The Steelers are now in their offseason after failing to reach the playoffs in 2022, coming up just a game short of sneaking in as the seventh seed. They needed help in week 18 and only got some of it, so instead they sat home and watched the playoffs with the rest of us.
On tap is figuring out how to be on the field in January and February instead of being a spectator. They started out 2-6, digging a hole that proved too deep to dig out of even if they managed to go 7-2 in the second half of the year.
Starting from the end of the regular season and leading all the way up to the beginning of the 2023 season, there are plenty of questions that need answered, starting with who will be the offensive coordinator. Which free agents will be kept? Who might be let go due to their salary? How might they tackle free agency with this new front office? We’ll try to frame the conversation in relevant ways as long as you stick with us throughout this offseason, as we have for many years.
Question: What will Bud Dupree’s market value be now that he is officially available?

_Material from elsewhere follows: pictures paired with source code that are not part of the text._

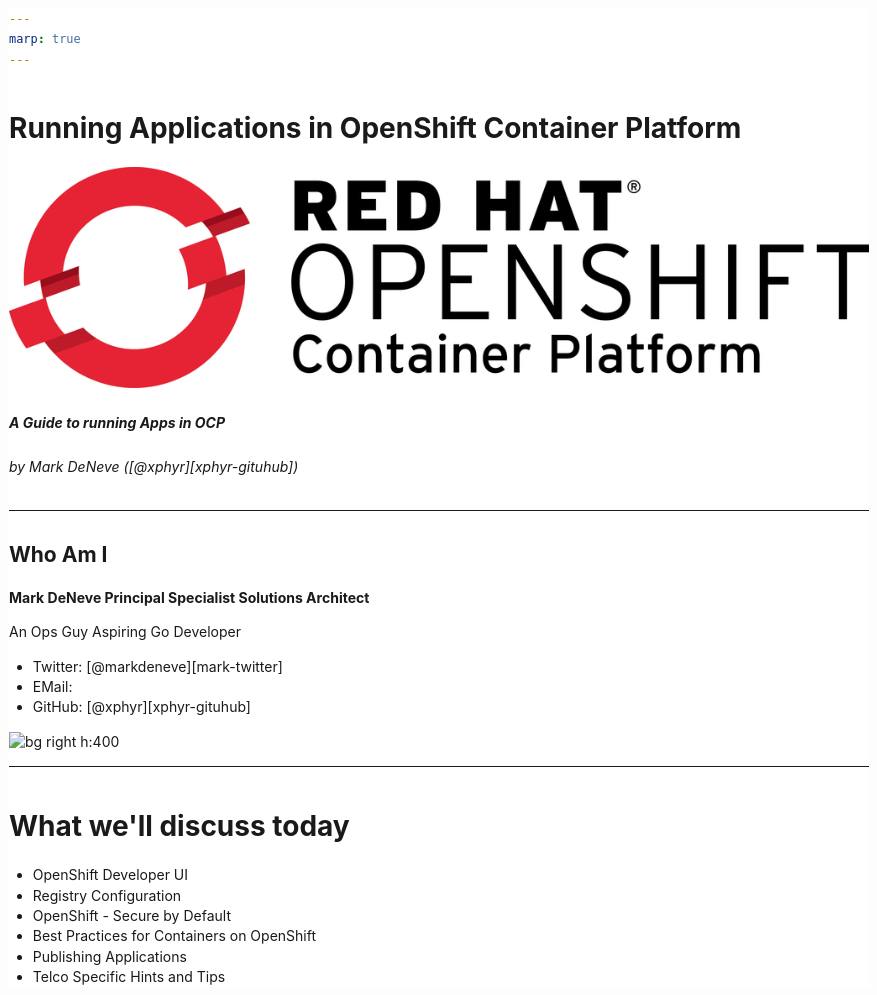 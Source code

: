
 ```yaml
---
marp: true
---
```


Running Applications in OpenShift Container Platform
===

![h:150](images/ocp_logo.webp)

##### A Guide to running Apps in OCP

###### by Mark DeNeve ([@xphyr][xphyr-gituhub])

[xphyr-github]: https://github.com/xphyr
[marpit]: https://github.com/marp-team/marpit
[marp-core]: https://github.com/marp-team/marp-core
[marp-cli]: https://github.com/marp-team/marp-cli
[marp-vscode]: https://github.com/marp-team/marp-vscode

---

## Who Am I

**Mark DeNeve
Principal Specialist Solutions Architect**

An Ops Guy
Aspiring Go Developer

- Twitter: [@markdeneve][mark-twitter]
- EMail:  
- GitHub: [@xphyr][xphyr-gituhub]

![bg right h:400](https://en.gravatar.com/userimage/231804427/fc31d8e5f2d6fbc5281ab1d9e44b8b88.png?size=400)

---

# What we'll discuss today

- OpenShift Developer UI
- Registry Configuration
- OpenShift - Secure by Default
- Best Practices for Containers on OpenShift
- Publishing Applications
- Telco Specific Hints and Tips
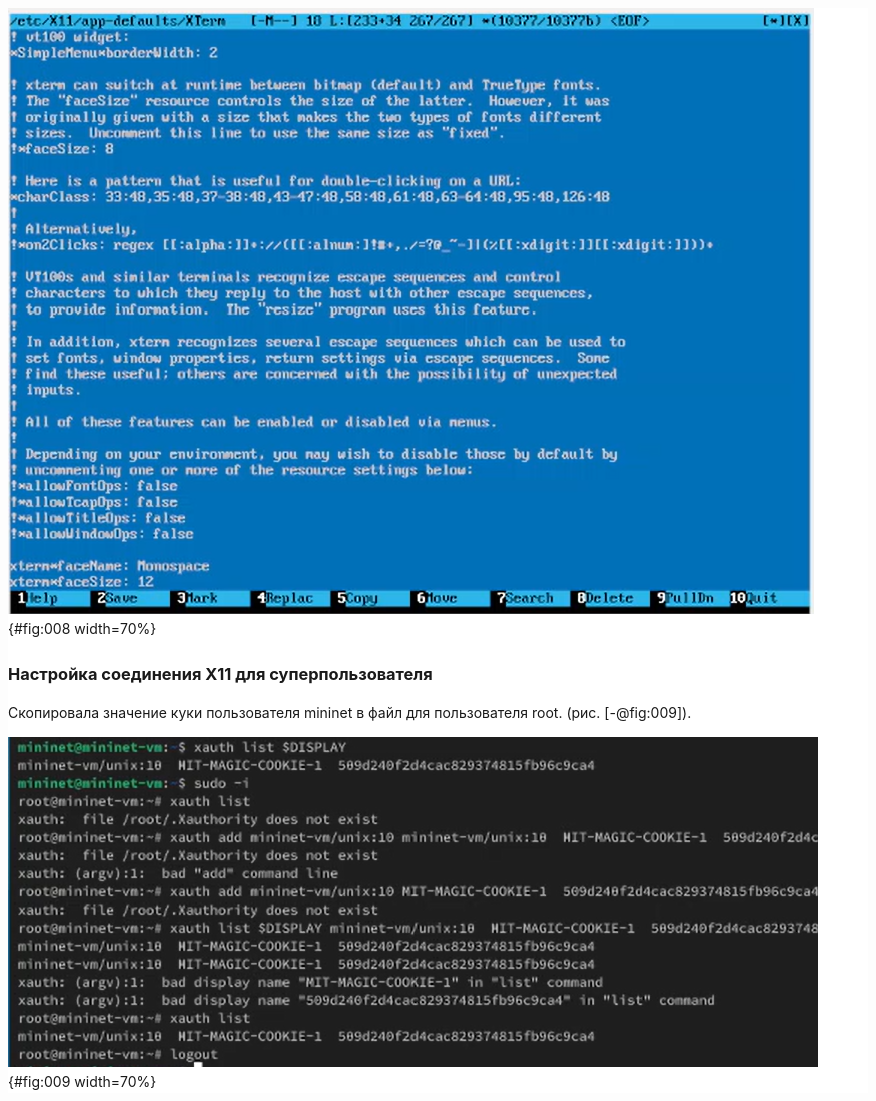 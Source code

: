 ![XTerm](image/8.png){#fig:008 width=70%}

### Настройка соединения X11 для суперпользователя

Скопировала значение куки пользователя mininet в файл для пользователя root. (рис. [-@fig:009]).

![Редактирование xauth list](image/9.png){#fig:009 width=70%}
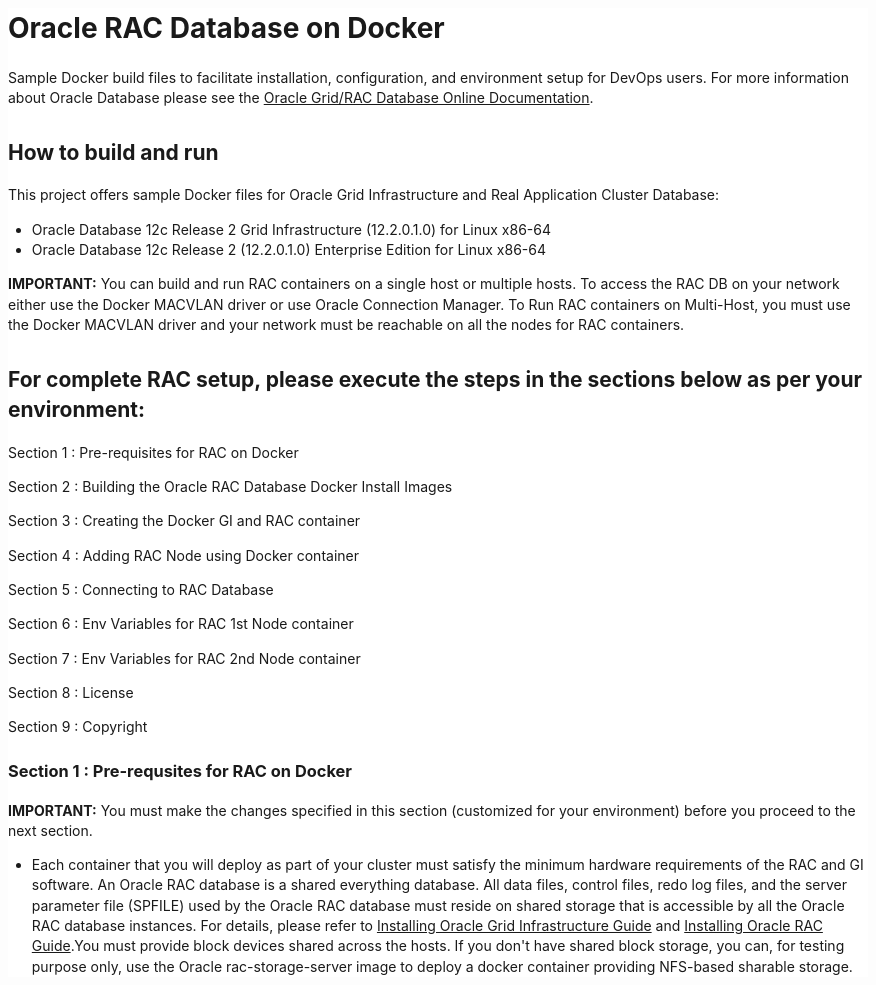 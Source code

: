 # Oracle RAC Database on Docker
Sample Docker build files to facilitate installation, configuration, and environment setup for DevOps users. For more information about Oracle Database please see the [Oracle Grid/RAC Database Online Documentation](http://docs.oracle.com/en/database/).

## How to build and run
This project offers sample Docker files for Oracle Grid Infrastructure and Real Application Cluster Database:

 * Oracle Database 12c Release 2 Grid Infrastructure (12.2.0.1.0) for Linux x86-64
 * Oracle Database 12c Release 2 (12.2.0.1.0) Enterprise Edition for Linux x86-64

**IMPORTANT:** You can build and run RAC containers on a single host or multiple hosts. To access the RAC DB on your network either use the Docker MACVLAN driver or use Oracle Connection Manager. To Run RAC containers on Multi-Host, you must use the Docker MACVLAN driver and your network must be reachable on all the nodes for RAC containers.

## For complete RAC setup, please execute the steps in the sections below as per your environment:

Section 1   : Pre-requisites for RAC on Docker

Section 2   : Building the Oracle RAC Database Docker Install Images

Section 3   : Creating the Docker GI and RAC container

Section 4   : Adding RAC Node using Docker container

Section 5   : Connecting to RAC Database

Section 6   : Env Variables for RAC 1st Node container

Section 7   : Env Variables for RAC 2nd Node container

Section 8   : License

Section 9   : Copyright


### Section 1 : Pre-requsites for RAC on Docker
**IMPORTANT:** You must make the changes specified in this section (customized for your environment) before you proceed to the next section.

* Each container that you will deploy as part of your cluster must satisfy the minimum hardware requirements of the RAC and GI software. An Oracle RAC database is a shared everything database. All data files, control files, redo log files, and the server parameter file (SPFILE) used by the Oracle RAC database must reside on shared storage that is accessible by all the Oracle RAC database instances. For details, please refer to [Installing Oracle Grid Infrastructure Guide](https://docs.oracle.com/en/database/oracle/oracle-database/12.2/cwlin/toc.htm) and [Installing Oracle RAC Guide](https://docs.oracle.com/en/database/oracle/oracle-database/12.2/rilin/toc.htm).You must provide block devices shared across the hosts.  If you don't have shared block storage, you can, for testing purpose only, use the Oracle rac-storage-server image to deploy a docker container providing NFS-based sharable storage.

The Tennessee Titans made the release of Bud Dupree official yesterday, just two years into a five-year contract agreed to in 2021. A small portion of his 2023 salary was actually guaranteed, but they still saved quite a bit of cap space by moving on.
A 2015 first-round draft pick of the Steelers, Dupree played at a Pro Bowl-caliber level in his final two seasons here before signing a big-money contract with the Titans as a free agent. He earned $34 million from those two seasons on an $82.5 million deal and has made $68 million overall during the course of his eight-year career.
Now 30 years old and coming off a couple of down years marred by injury, it’s unlikely that his market will be anything close to where it was; indeed, it is not immediately clear that anybody looking for a starter on the edge will view him as one.
Interestingly, though perhaps not surprisingly, the Steelers have shown “preliminary interest” in bringing Dupree pack, according to Josina Anderson. How interesting that gets will be determined by his market, but outside of an inevitable demotion I see no reason why he would not welcome the opportunity to come back to Pittsburgh.
Ultimately, it will come down to two things: Dupree’s willingness to accept a rotational role, and whether or not anybody else is willing to offer him more, perhaps moreso in terms of on-field opportunities than financial, than could Pittsburgh.
The Steelers know that they need a quality third edge, which they very much did not have last season when T.J. Watt missed seven games. Perhaps they wonder how the season might have gone had they had somebody like Dupree on the roster, instead of Malik Reed and Jamir Jones, to step into that role.